The higher the grid resistor, the higher the bias voltage that must be
overcome by the drive. Hence, higher drive, more power lost in the grid
resistor, and lower conduction angle.

So, too high a grid resistor and you'll need to beef up your drive
stage. Plus (as mentioned), your conduction angle decreases, and your
final-stage efficiency may suffer.

Get the grid resistor too low, your conduction angle will increase, and
your final-stage efficiency may suffer.

Note that I say "may" -- there's an optimum conduction angle. There's
handbook values for it (which I can't remember!) but I'll bet that no one
amplifier works best right at the handbook value.

If you _really_ want to be scientific about it then for each grid
resistance value monitor your final stage input power, the amplifier
output power, and calculate the grid resistance dissipation. If nothing
else, that'll help you make an informed choice.

Otherwise, if it's given, calculate the grid resistor value to get you
both the desired current and the RF p-p voltage, or the rated bias
voltage, whichever is listed for your tube in that service.

--
www.wescottdesign.com

Thanks for your comments. I agree that there should be an optimum grid
resistance value (even if rather dull), but in my case the optimum
occurs at zero grid resistance.

Let me report you some tests I have made, increasing the grid resistance
in steps (starting from R=0) and then re-adjusting the drive power each
time (and also re-optimizing the Pi-network controls):

- increasing the grid resistance and then adjusting the drive power so
as to keep the GRID current constant, the plate current - and hence the
output power - decreases. Therefore, to obtain maximum output power, the
grid resistance must be zero

- conversely, increasing the grid resistance and then adjusting the
drive power so as to keep the PLATE current constant, the output power
remains about the same for a quite wide range of grid resistance values
(except when resistance becomes very high). It should be noted that,
increasing the grid resistance at constant plate current, the grid
current increases significantly, to the extent that, for fairly high
grid resistance values, the grid current gets beyond the allowable limit.

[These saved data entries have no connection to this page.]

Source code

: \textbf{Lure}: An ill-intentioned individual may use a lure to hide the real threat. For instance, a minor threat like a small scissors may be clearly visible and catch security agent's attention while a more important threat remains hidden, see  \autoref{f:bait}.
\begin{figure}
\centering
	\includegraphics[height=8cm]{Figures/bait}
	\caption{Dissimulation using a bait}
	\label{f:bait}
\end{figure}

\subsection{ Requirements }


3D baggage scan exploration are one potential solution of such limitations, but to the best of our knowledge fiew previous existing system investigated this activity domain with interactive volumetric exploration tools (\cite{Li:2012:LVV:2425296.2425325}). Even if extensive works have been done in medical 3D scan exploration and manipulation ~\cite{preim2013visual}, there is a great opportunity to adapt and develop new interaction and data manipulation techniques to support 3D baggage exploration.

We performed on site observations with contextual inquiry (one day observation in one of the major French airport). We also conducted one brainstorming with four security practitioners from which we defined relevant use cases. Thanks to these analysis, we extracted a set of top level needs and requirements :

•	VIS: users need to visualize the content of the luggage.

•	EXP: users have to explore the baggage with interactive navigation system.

In conclusion, it looks like the final stage operates best at zero grid
resistance:

- no efficiency loss
- minimum grid current for a given ouptut power.

In such conditions, the tube operates in class B (the fixed -33V bias
causes an idling plate current of about 10 mA), with a circulation angle
of more than 180 degrees. Increasing the grid resistor causes a
reduction of the circulation angle, with no practical benefit and some
drawbacks.

Where has the class-C efficiency advantage gone?

73

Tony I0JX

The advantage of class C isn't necessary greater efficiency. By
reducing the conduction angle the tube is drawing current for a short
period of time and therefor can run cooler. It also means that the tube
can be run at a bit higher power level than it could in class B since
the AVERAGE power dissipated is the same. HOWEVER the duty cycle of
both the time transmitting vs not transmitting and that of the signal
also play a role. In other words a class C CW transmitter in theory
could be run at higher power than a class C FM phone transmitter (even
though both are usually run at the same typical parameters) since the
tube can cool between elements on CW, while FM is key down forever.
Also class B audio has a different duty cycle than a class B RF linear
amplifier running FM (don't need to be linear for FM 'thou).

In the 30's there was an article in QST on how someone ran a 200 watt
tube at a KW CW. It worked because of CW's short duty cycle, but the
editor suspected 'short dashes'.